Return only the lines of the listing below that run from the line with "Love, Novell Press" through the line with "Code source (kernel", both ends included, exactly as written.

▶ [DATASET RECORDS]
:::

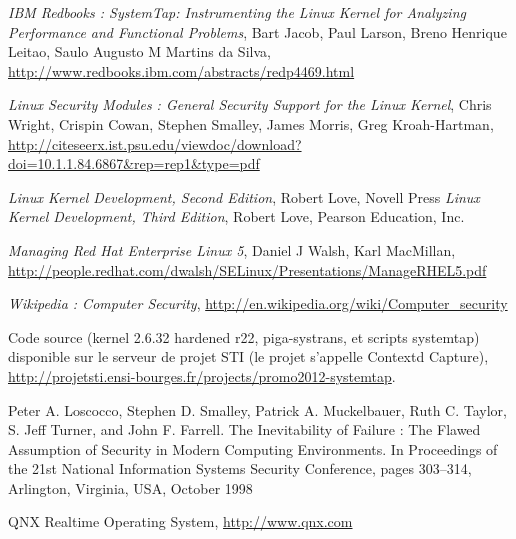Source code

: \documentclass[pdftex,a4paper,titlepage,11pt]{article}
\begin{document}
\begin{thebibliography}{40}

 \textit{IBM Redbooks : SystemTap: Instrumenting the Linux Kernel for Analyzing Performance and Functional Problems}, Bart Jacob, Paul Larson, Breno Henrique Leitao, Saulo Augusto M Martins da Silva, \url{http://www.redbooks.ibm.com/abstracts/redp4469.html}

 \textit{Linux Security Modules : General Security Support for the Linux Kernel}, Chris Wright, Crispin Cowan, Stephen Smalley, James Morris, Greg Kroah-Hartman, \url{http://citeseerx.ist.psu.edu/viewdoc/download?doi=10.1.1.84.6867&rep=rep1&type=pdf}

 \textit{Linux Kernel Development, Second Edition}, Robert Love, Novell Press
 \textit{Linux Kernel Development, Third Edition}, Robert Love, Pearson Education, Inc.

 \textit{Managing Red Hat Enterprise Linux 5}, Daniel J Walsh, Karl MacMillan, \url{http://people.redhat.com/dwalsh/SELinux/Presentations/ManageRHEL5.pdf}

 \textit{Wikipedia : Computer Security}, \url{http://en.wikipedia.org/wiki/Computer_security}

 Code source (kernel 2.6.32 hardened r22, piga-systrans, et scripts systemtap) disponible sur le serveur de projet STI (le projet s'appelle Contextd Capture), \url{http://projetsti.ensi-bourges.fr/projects/promo2012-systemtap}.

 Peter A. Loscocco, Stephen D. Smalley, Patrick A. Muckelbauer, Ruth C. Taylor, S. Jeff Turner, and John F. Farrell. The Inevitability of Failure : The Flawed Assumption of Security in Modern Computing Environments. In Proceedings of the 21st National Information Systems Security Conference, pages 303–314, Arlington, Virginia, USA, October 1998


 QNX Realtime Operating System, \url{http://www.qnx.com}

\end{thebibliography}

\end{document}
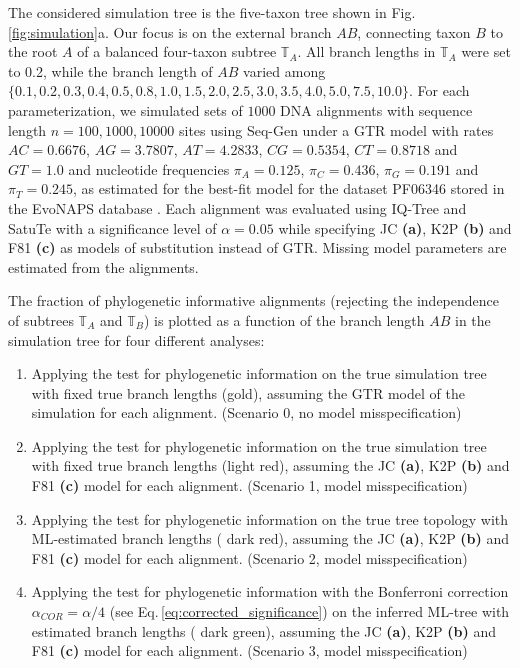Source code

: \begin{appendices}
\noindent The considered simulation tree is the five-taxon tree shown in Fig.\,\ref{fig:simulation}a. Our focus is on the external branch $AB$, connecting taxon $B$ to the root $A$ of a balanced four-taxon subtree $\mathbb{T}_A$. All branch lengths in $\mathbb{T}_A$ were set to 0.2, while the branch length of $AB$ varied among $\{0.1, 0.2, 0.3, 0.4, 0.5, 0.8, 1.0, 1.5, 2.0, 2.5, 3.0, 3.5, 4.0, 5.0, 7.5, 10.0\}$. For each parameterization, we simulated sets of $1000$ DNA alignments with sequence length ${n = 100, 1000, 10000}$ sites using Seq-Gen  under a GTR model with rates $AC=0.6676$, $AG=3.7807$, $AT=4.2833$, $CG=0.5354$, $CT=0.8718$ and $GT=1.0$ and nucleotide frequencies $\pi_A = 0.125$, $\pi_C = 0.436$, $\pi_G = 0.191$ and $\pi_T =0.245$, as estimated for the best-fit model for the dataset PF06346 stored in the EvoNAPS database . Each alignment was evaluated using IQ-Tree  and SatuTe with a significance level of $\alpha = 0.05$ while specifying JC \textbf{(a)}, K2P \textbf{(b)} and F81 \textbf{(c)} as models of substitution instead of GTR. Missing model parameters are estimated from the alignments.


\medskip
The fraction of phylogenetic informative alignments (rejecting the independence of subtrees $\mathbb{T}_A$ and $\mathbb{T}_B$) is plotted as a function of the branch length $AB$ in the simulation tree for four different analyses:

\medskip

\begin{enumerate}
\item  Applying the test for phylogenetic information on the true simulation tree with fixed true branch lengths ({\color{truetreeNoMisspecification}gold}), assuming the GTR model of the simulation for each alignment. (Scenario 0, no model misspecification)
\item Applying the test for phylogenetic information on the true simulation tree with fixed true branch lengths ({\color{truetree}light red}), assuming the JC \textbf{(a)}, K2P \textbf{(b)} and F81 \textbf{(c)} model for each alignment. (Scenario 1, model misspecification)
\item Applying the test for phylogenetic information on the true tree topology with ML-estimated branch lengths ({\color{truetreeML} dark red}), assuming the JC \textbf{(a)}, K2P \textbf{(b)} and F81 \textbf{(c)} model for each alignment. (Scenario 2, model misspecification)
\item Applying the test for phylogenetic information with the  Bonferroni correction $\alpha_{COR} = \alpha/4$ (see Eq.\,\eqref{eq:corrected_significance}) on the inferred ML-tree with estimated branch lengths ({\color{MLtreeBonferroni} dark green}), assuming the JC \textbf{(a)}, K2P \textbf{(b)} and F81 \textbf{(c)}  model for each alignment. (Scenario 3, model misspecification) 
\end{enumerate}


\end{appendices}
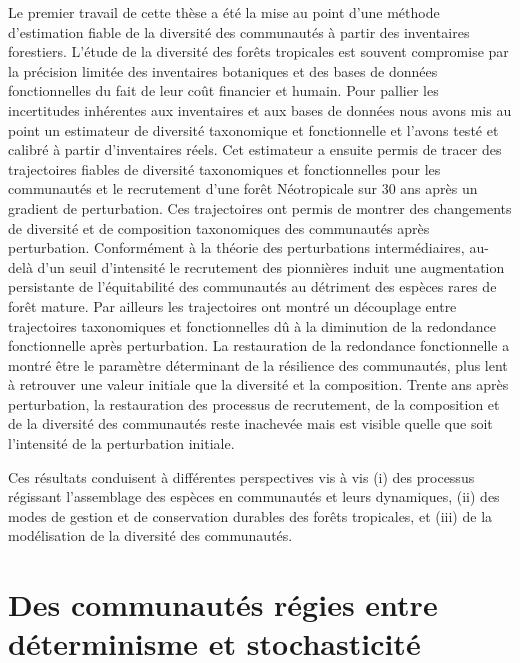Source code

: \documentclass[
  11pt,
  french,
  A4paper,
  extrafontsizes,onecolumn,openright
  ]{memoir}
\begin{document}
Le premier travail de cette thèse a été la mise au point d'une méthode
d'estimation fiable de la diversité des communautés à partir des
inventaires forestiers. L'étude de la diversité des forêts tropicales
est souvent compromise par la précision limitée des inventaires
botaniques et des bases de données fonctionnelles du fait de leur coût
financier et humain. Pour pallier les incertitudes inhérentes aux
inventaires et aux bases de données nous avons mis au point un
estimateur de diversité taxonomique et fonctionnelle et l'avons testé et
calibré à partir d'inventaires réels. Cet estimateur a ensuite permis de
tracer des trajectoires fiables de diversité taxonomiques et
fonctionnelles pour les communautés et le recrutement d'une forêt
Néotropicale sur 30 ans après un gradient de perturbation. Ces
trajectoires ont permis de montrer des changements de diversité et de
composition taxonomiques des communautés après perturbation.
Conformément à la théorie des perturbations intermédiaires, au-delà d'un
seuil d'intensité le recrutement des pionnières induit une augmentation
persistante de l'équitabilité des communautés au détriment des espèces
rares de forêt mature. Par ailleurs les trajectoires ont montré un
découplage entre trajectoires taxonomiques et fonctionnelles dû à la
diminution de la redondance fonctionnelle après perturbation. La
restauration de la redondance fonctionnelle a montré être le paramètre
déterminant de la résilience des communautés, plus lent à retrouver une
valeur initiale que la diversité et la composition. Trente ans après
perturbation, la restauration des processus de recrutement, de la
composition et de la diversité des communautés reste inachevée mais est
visible quelle que soit l'intensité de la perturbation initiale.

Ces résultats conduisent à différentes perspectives vis à vis (i) des
processus régissant l'assemblage des espèces en communautés et leurs
dynamiques, (ii) des modes de gestion et de conservation durables des
forêts tropicales, et (iii) de la modélisation de la diversité des
communautés.

\section{Des communautés régies entre déterminisme et
stochasticité}\label{des-communautes-regies-entre-determinisme-et-stochasticite}
\end{document}
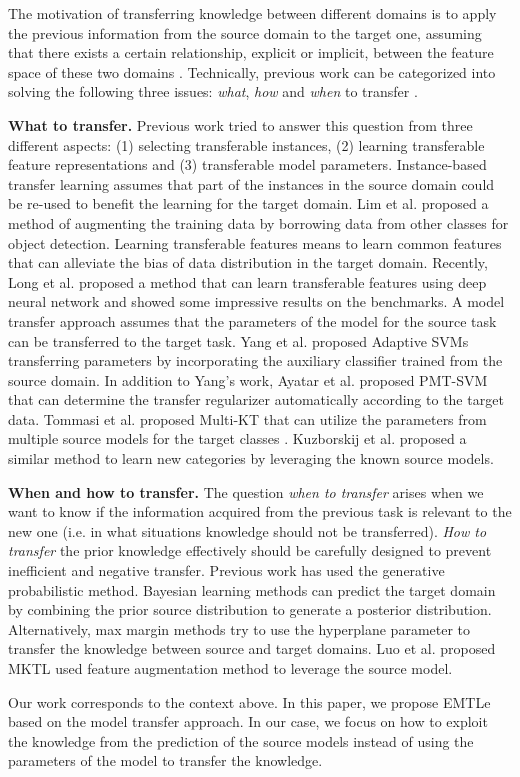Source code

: The motivation of transferring knowledge between different domains is to apply the previous information from the source domain to the target one, assuming that there exists a certain relationship, explicit or implicit, between the feature space of these two domains \cite{pan2010survey}. Technically, previous work can be categorized into solving the following three issues: \textit{what}, \textit{how} and \textit{when} to transfer \cite{tommasi2014learning}.


\textbf{What to transfer.} Previous work tried to answer this question from three different aspects: (1) selecting transferable instances, (2) learning transferable feature representations and (3) transferable model parameters. Instance-based transfer learning assumes that part of the instances in the source domain could be re-used to benefit the learning for the target domain. Lim et al.\cite{lim2012transfer} proposed a method of augmenting the training data by borrowing data from other classes for object detection. Learning transferable features means to learn common features that can alleviate the bias of data distribution in the target domain. Recently, Long et al. \cite{LongICML15} proposed a method that can learn transferable features using deep neural network and showed some impressive results on the  benchmarks. 
A model transfer approach assumes that the parameters of the model for the source task can be transferred to the target task. Yang et al. \cite{yang2007cross} proposed Adaptive SVMs transferring parameters by incorporating the auxiliary classifier trained from the source domain. 
In addition to Yang's work, Ayatar et al. \cite{aytar2011tabula} proposed PMT-SVM that can determine the transfer regularizer automatically according to the target data. 
Tommasi et al. \cite{tommasi2014learning} proposed Multi-KT that can utilize the parameters from multiple source models for the target classes .
Kuzborskij et al. \cite{kuzborskij2013n} proposed a similar method to learn new categories by leveraging the known source models.

\textbf{When and how to transfer.} The question \textit{when to transfer} arises when we want to know if the information acquired from the previous task is relevant to the new one (i.e. in what situations knowledge should not be transferred). 
\textit{How to transfer} the prior knowledge effectively should be carefully designed to prevent inefficient and negative transfer. Previous work \cite{davis2009deep,wang2014active,zhou2014multi} has used the generative probabilistic method. Bayesian learning methods can predict the target domain by combining the prior source distribution to generate a posterior distribution. Alternatively, max margin methods\cite{kuzborskij2013n,tommasi2010safety,yang2007cross} try to use the hyperplane parameter to transfer the knowledge between source and target domains. Luo et al. \cite{jie2011multiclass} proposed MKTL used feature augmentation method to leverage the source model.

Our work corresponds to the context above. In this paper, we propose EMTLe based on the model transfer approach. In our case, we focus on how to exploit the knowledge from the prediction of the source models instead of using the parameters of the model to transfer the knowledge.

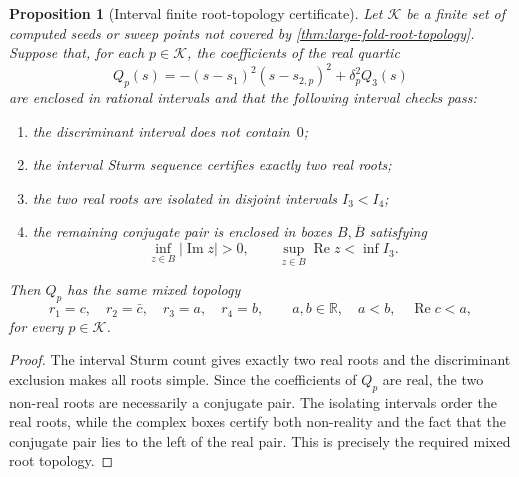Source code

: \documentclass[11pt,a4paper]{article}
\theoremstyle{plain}
\newtheorem{proposition}[theorem]{Proposition}
\theoremstyle{definition}
\theoremstyle{remark}
\DeclareMathOperator{\Real}{Re}
\DeclareMathOperator{\Imag}{Im}
\newcommand{\RR}{\mathbb{R}}
\newcommand{\abs}[1]{\lvert #1 \rvert}
\begin{document}
\begin{proposition}[Interval finite root-topology certificate]
\label{prop:finite-root-topology-certificate}
Let $\mathcal K$ be a finite set of computed seeds or sweep points not
covered by \cref{thm:large-fold-root-topology}.  Suppose that, for
each $p\in\mathcal K$, the coefficients of the real quartic
\[
  Q_p(s)=-(s-s_1)^2(s-s_{2,p})^2+\delta_p^2Q_3(s)
\]
are enclosed in rational intervals and that the following interval
checks pass:
\begin{enumerate}
  \item the discriminant interval does not contain~$0$;
  \item the interval Sturm sequence certifies exactly two real roots;
  \item the two real roots are isolated in disjoint intervals
    $I_3<I_4$;
  \item the remaining conjugate pair is enclosed in boxes
    $B,\overline B$ satisfying
    \[
      \inf_{z\in B}\abs{\Imag z}>0,
      \qquad
      \sup_{z\in B}\Real z<\inf I_3.
    \]
\end{enumerate}
Then $Q_p$ has the same mixed topology
\[
  r_1=c,\quad r_2=\bar c,\quad r_3=a,\quad r_4=b,
  \qquad a,b\in\RR,\quad a<b,\quad \Real c<a,
\]
for every $p\in\mathcal K$.
\end{proposition}

\begin{proof}
The interval Sturm count gives exactly two real roots and the
discriminant exclusion makes all roots simple.  Since the coefficients
of $Q_p$ are real, the two non-real roots are necessarily a conjugate
pair.  The isolating intervals order the real roots, while the complex
boxes certify both non-reality and the fact that the conjugate pair
lies to the left of the real pair.  This is precisely the required
mixed root topology.
\end{proof}
\end{document}
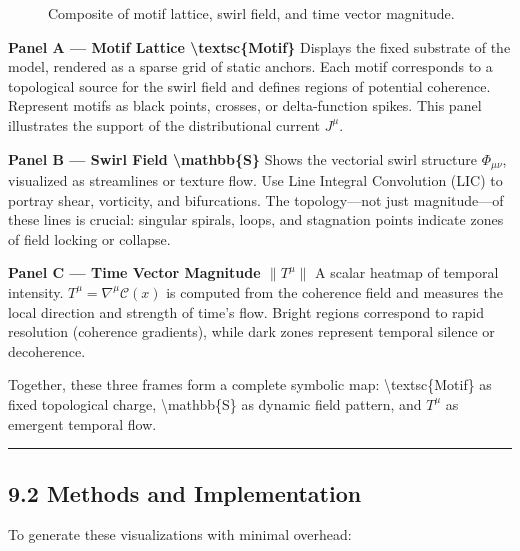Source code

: \documentclass[
  11pt,
]{article}
\begin{document}
\begin{figure}
\begin{minipage}{0.33\linewidth}
{}


\end{minipage}%

\caption{\label{fig-composite}Composite of motif lattice, swirl field,
and time vector magnitude.}

\end{figure}%

\textbf{Panel A --- Motif Lattice \textbackslash textsc\{Motif\}}
Displays the fixed substrate of the model, rendered as a sparse grid of
static anchors. Each motif corresponds to a topological source for the
swirl field and defines regions of potential coherence. Represent motifs
as black points, crosses, or delta-function spikes. This panel
illustrates the support of the distributional current \(J^\mu\).

\textbf{Panel B --- Swirl Field \textbackslash mathbb\{S\}} Shows the
vectorial swirl structure \(\Phi_{\mu\nu}\), visualized as streamlines
or texture flow. Use Line Integral Convolution (LIC) to portray shear,
vorticity, and bifurcations. The topology---not just magnitude---of
these lines is crucial: singular spirals, loops, and stagnation points
indicate zones of field locking or collapse.

\textbf{Panel C --- Time Vector Magnitude \(\|T^\mu\|\)} A scalar
heatmap of temporal intensity. \(T^\mu = \nabla^\mu \mathcal{C}(x)\) is
computed from the coherence field and measures the local direction and
strength of time's flow. Bright regions correspond to rapid resolution
(coherence gradients), while dark zones represent temporal silence or
decoherence.

Together, these three frames form a complete symbolic map:
\textbackslash textsc\{Motif\} as fixed topological charge,
\textbackslash mathbb\{S\} as dynamic field pattern, and \(T^\mu\) as
emergent temporal flow.

\begin{center}\rule{0.5\linewidth}{0.5pt}\end{center}

\subsection{9.2 Methods and
Implementation}\label{methods-and-implementation}

To generate these visualizations with minimal overhead:
\end{document}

:::

▶ [EXPECTED ANSWER]
 \textit{Linux Kernel Development, Second Edition}, Robert Love, Novell Press
 \textit{Linux Kernel Development, Third Edition}, Robert Love, Pearson Education, Inc.

 \textit{Managing Red Hat Enterprise Linux 5}, Daniel J Walsh, Karl MacMillan, \url{http://people.redhat.com/dwalsh/SELinux/Presentations/ManageRHEL5.pdf}

 \textit{Wikipedia : Computer Security}, \url{http://en.wikipedia.org/wiki/Computer_security}

 Code source (kernel 2.6.32 hardened r22, piga-systrans, et scripts systemtap) disponible sur le serveur de projet STI (le projet s'appelle Contextd Capture), \url{http://projetsti.ensi-bourges.fr/projects/promo2012-systemtap}.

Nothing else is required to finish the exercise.